EXERCISE PROMPT
When you transcribe the data below, reproduce every line exactly and leave each picture out.

EXCERPTED RECORDS
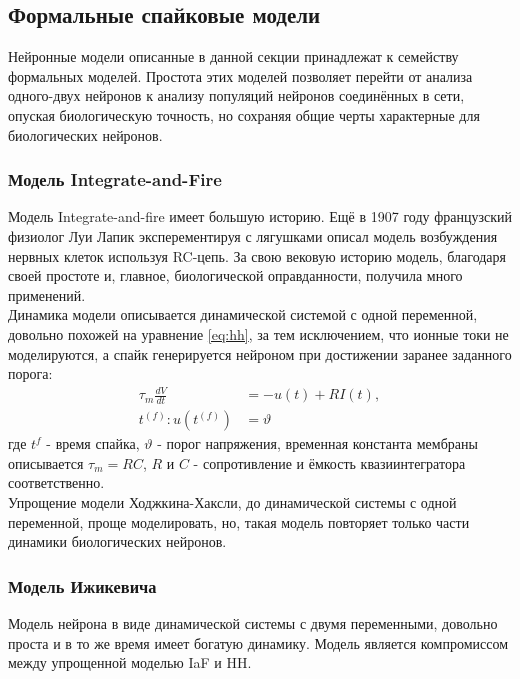 \documentclass[a4paper,10pt]{article}
\begin{document}
\subsection{Формальные спайковые модели}   
\indent Нейронные модели описанные в данной секции принадлежат к семейству формальных моделей. Простота этих моделей позволяет перейти от анализа одного-двух нейронов к анализу популяций нейронов соединённых в сети, опуская биологическую точность, но сохраняя общие черты характерные для биологических нейронов.\\
\subsubsection{Модель Integrate-and-Fire}

\indent Модель Integrate-and-fire имеет большую историю. Ещё в 1907 году 	французский физиолог Луи Лапик эксперементируя с лягушками описал модель возбуждения нервных клеток используя RC-цепь. За свою вековую историю модель, благодаря своей простоте и, главное, биологической оправданности, получила много применений.\\
   \indent Динамика модели описывается динамической системой с одной переменной, довольно похожей на уравнение \ref{eq:hh}, за тем исключением, что ионные токи не моделируются, а спайк генерируется нейроном при достижении заранее заданного порога:\\
   \begin{equation}\label{eq:iaf}
   \begin{split}
   \tau_{m}\frac{dV}{dt}&=-u(t)+R I(t),\\
   t^{(f)}: u(t^{(f)}) &= \vartheta 
   \end{split}
   \end{equation}
где $t^{f}$ - время спайка, $\vartheta$ - порог напряжения, временная константа мембраны описывается $\tau_{m}=RC$, $R$ и $C$ - сопротивление и ёмкость квазиинтегратора соответственно.\\   
\indent Упрощение модели Ходжкина-Хаксли, до динамической системы с одной переменной, проще моделировать, но, такая модель повторяет только части динамики биологических нейронов.

\subsubsection{Модель Ижикевича}
Модель нейрона в виде динамической системы с двумя переменными, довольно проста и в то же время имеет богатую динамику. Модель является компромиссом между упрощенной моделью IaF и HH. 
\end{document}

ANSWER SPACE
 \documentclass[a4paper,10pt]{article}
\begin{document}
\subsection{Формальные спайковые модели}   
\indent Нейронные модели описанные в данной секции принадлежат к семейству формальных моделей. Простота этих моделей позволяет перейти от анализа одного-двух нейронов к анализу популяций нейронов соединённых в сети, опуская биологическую точность, но сохраняя общие черты характерные для биологических нейронов.\\
\subsubsection{Модель Integrate-and-Fire}

\indent Модель Integrate-and-fire имеет большую историю. Ещё в 1907 году 	французский физиолог Луи Лапик эксперементируя с лягушками описал модель возбуждения нервных клеток используя RC-цепь. За свою вековую историю модель, благодаря своей простоте и, главное, биологической оправданности, получила много применений.\\
   \indent Динамика модели описывается динамической системой с одной переменной, довольно похожей на уравнение \ref{eq:hh}, за тем исключением, что ионные токи не моделируются, а спайк генерируется нейроном при достижении заранее заданного порога:\\
   \begin{equation}\label{eq:iaf}
   \begin{split}
   \tau_{m}\frac{dV}{dt}&=-u(t)+R I(t),\\
   t^{(f)}: u(t^{(f)}) &= \vartheta 
   \end{split}
   \end{equation}
где $t^{f}$ - время спайка, $\vartheta$ - порог напряжения, временная константа мембраны описывается $\tau_{m}=RC$, $R$ и $C$ - сопротивление и ёмкость квазиинтегратора соответственно.\\   
\indent Упрощение модели Ходжкина-Хаксли, до динамической системы с одной переменной, проще моделировать, но, такая модель повторяет только части динамики биологических нейронов.

\subsubsection{Модель Ижикевича}
Модель нейрона в виде динамической системы с двумя переменными, довольно проста и в то же время имеет богатую динамику. Модель является компромиссом между упрощенной моделью IaF и HH. 
\end{document}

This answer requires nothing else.